When Atlanta catcher Tyler Flowers came to the plate with the bases loaded Wednesday, Twins coach Tony Diaz signaled third baseman Miguel Sano to back up. Sano’s response: No.

“I wanted a triple play,” Sano said. “I said no, I’ll stay on the line [near the bag] and try to make a play. Let’s go make a triple play.”

What are the odds of that? Whatever you think they are — and the Twins have only turned 14 in their 59-year history — Sano believes they’re a lot better when he’s on the field. “In 2017, I got one in Anaheim. This year, we got one when I was on first base,” Sano said. “It’s just opportunity.”

Flowers provided that. He fouled off a fastball, then chopped a low cutter sharply down the third-base line. And right to Sano.

Who had already told second baseman Jonathan Schoop, during a mound conference between starter Martin Perez and pitching coach Wes Johnson, of his plans.

“Sano told me, ‘If I get it, I’m going to do it,’ ” Schoop said. “ ‘The catcher is running, so do it.’ ”

Actually, Johnson had instructed Sano to try to get a double play, rather than throwing home to cut off a run. But Sano wasn’t going to settle for two outs. “I say, ‘Why not?’ ” Sano said. “ ‘We can make it.’ ”

He did. Sano grabbed the grounder, took one step and touched third base, then zipped a perfect throw to Schoop at second. “Schoopie, he [got] a bazooka down there,” Sano said, and Flowers was out by two steps at first base, a third inning-ending triple play.

“I didn’t think we would do it twice in a season. Good play by Sano, and when he gets it to me, it’s a done deal,” Schoop said. “If we can get the pitcher out of a jam like that, it’s good. But I hope we don’t get bases loaded so we need to turn a triple play.”

Along with the Luis Arraez-to-Schoop-to-Sano triple play turned against the Yankees on July 7, also with Perez on the mound, the Twins became the first team since the 2017 Orioles to turn two in one season. They’ve done it twice before, too: Once in 1988, and most notably on July 17, 1990, at Fenway Park, when they became the only team to turn two triple plays in the same game.

Bright futures

Given the interleague rotation, the Braves and Twins won’t see each other for another three years — well, barring a late October matchup — and there was talk in the Atlanta clubhouse about how good both teams might be by then.

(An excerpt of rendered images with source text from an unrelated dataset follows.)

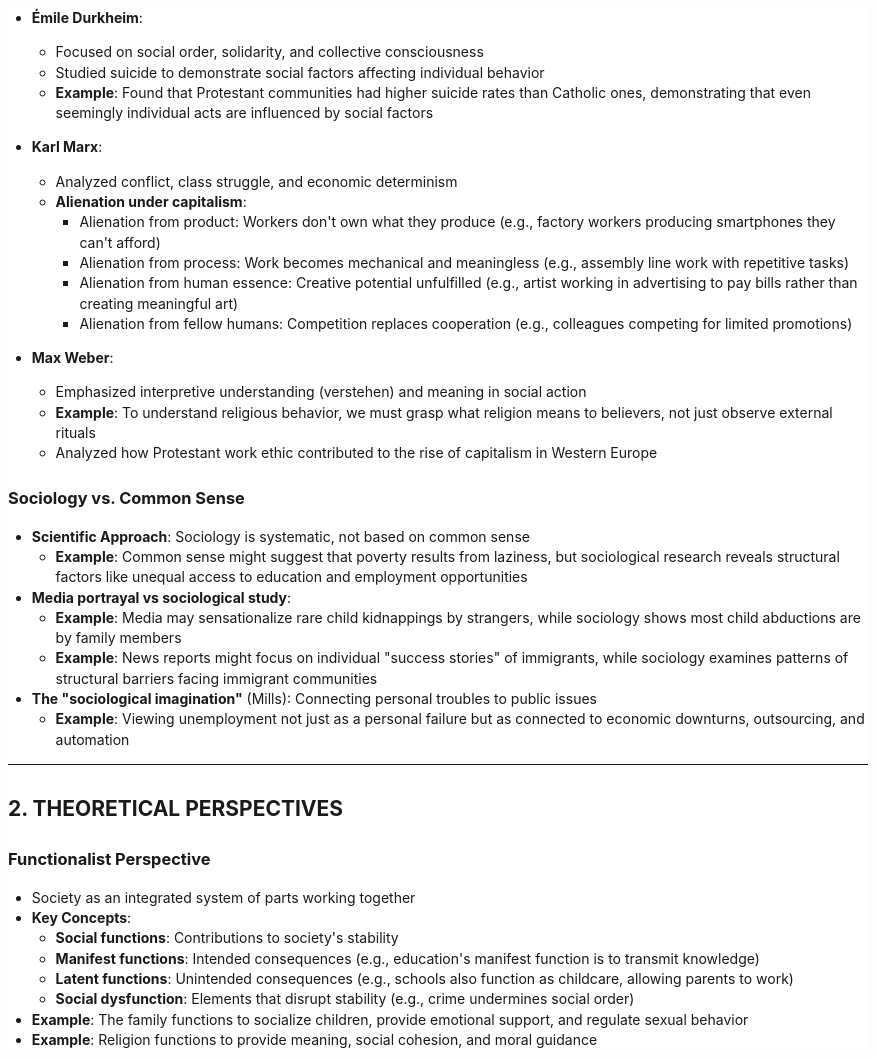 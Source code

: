- **Émile Durkheim**: 
  - Focused on social order, solidarity, and collective consciousness
  - Studied suicide to demonstrate social factors affecting individual behavior
  - **Example**: Found that Protestant communities had higher suicide rates than Catholic ones, demonstrating that even seemingly individual acts are influenced by social factors

- **Karl Marx**: 
  - Analyzed conflict, class struggle, and economic determinism
  - **Alienation under capitalism**:
    - Alienation from product: Workers don't own what they produce (e.g., factory workers producing smartphones they can't afford)
    - Alienation from process: Work becomes mechanical and meaningless (e.g., assembly line work with repetitive tasks)
    - Alienation from human essence: Creative potential unfulfilled (e.g., artist working in advertising to pay bills rather than creating meaningful art)
    - Alienation from fellow humans: Competition replaces cooperation (e.g., colleagues competing for limited promotions)

- **Max Weber**: 
  - Emphasized interpretive understanding (verstehen) and meaning in social action
  - **Example**: To understand religious behavior, we must grasp what religion means to believers, not just observe external rituals
  - Analyzed how Protestant work ethic contributed to the rise of capitalism in Western Europe

### Sociology vs. Common Sense
- **Scientific Approach**: Sociology is systematic, not based on common sense
  - **Example**: Common sense might suggest that poverty results from laziness, but sociological research reveals structural factors like unequal access to education and employment opportunities
- **Media portrayal vs sociological study**:
  - **Example**: Media may sensationalize rare child kidnappings by strangers, while sociology shows most child abductions are by family members
  - **Example**: News reports might focus on individual "success stories" of immigrants, while sociology examines patterns of structural barriers facing immigrant communities
- **The "sociological imagination"** (Mills): Connecting personal troubles to public issues
  - **Example**: Viewing unemployment not just as a personal failure but as connected to economic downturns, outsourcing, and automation

---

## 2. THEORETICAL PERSPECTIVES

### Functionalist Perspective
- Society as an integrated system of parts working together
- **Key Concepts**:
  - **Social functions**: Contributions to society's stability
  - **Manifest functions**: Intended consequences (e.g., education's manifest function is to transmit knowledge)
  - **Latent functions**: Unintended consequences (e.g., schools also function as childcare, allowing parents to work)
  - **Social dysfunction**: Elements that disrupt stability (e.g., crime undermines social order)
- **Example**: The family functions to socialize children, provide emotional support, and regulate sexual behavior
- **Example**: Religion functions to provide meaning, social cohesion, and moral guidance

Both teams have strong lineups with young players, and while Ronald Acuna Jr.’s 6-for-15 series with two homers, and Ozzie Albies’ 9-for-16 set with one homer were the headliners of the Braves’ two victories, the visitors sounded impressed with what they found at Target Field, too.

“That lineup is extremely powerful. You can see these guys put up a lot of numbers real quick,” Braves starter Max Fried said. “I just needed to focus on executing my pitches and put them in a good spot.”

Even when the Braves opened a 7-0 lead, Atlanta manager Brian Snitker said he didn’t feel a victory was guaranteed. The Twins scored seven runs in the final four innings of both of their losses.

“That’s a tough ballclub. We had an eight-run lead and you don’t feel good,” Snitker said. “They’re relentless.”


• Brusdar Graterol, sidelined since late May because of a shoulder impingement, was activated by Class AA Pensacola. Graterol, 5-0 with a 1.89 ERA in nine starts for the Blue Wahoos, is rated the top pitching prospect in the Twins’ system.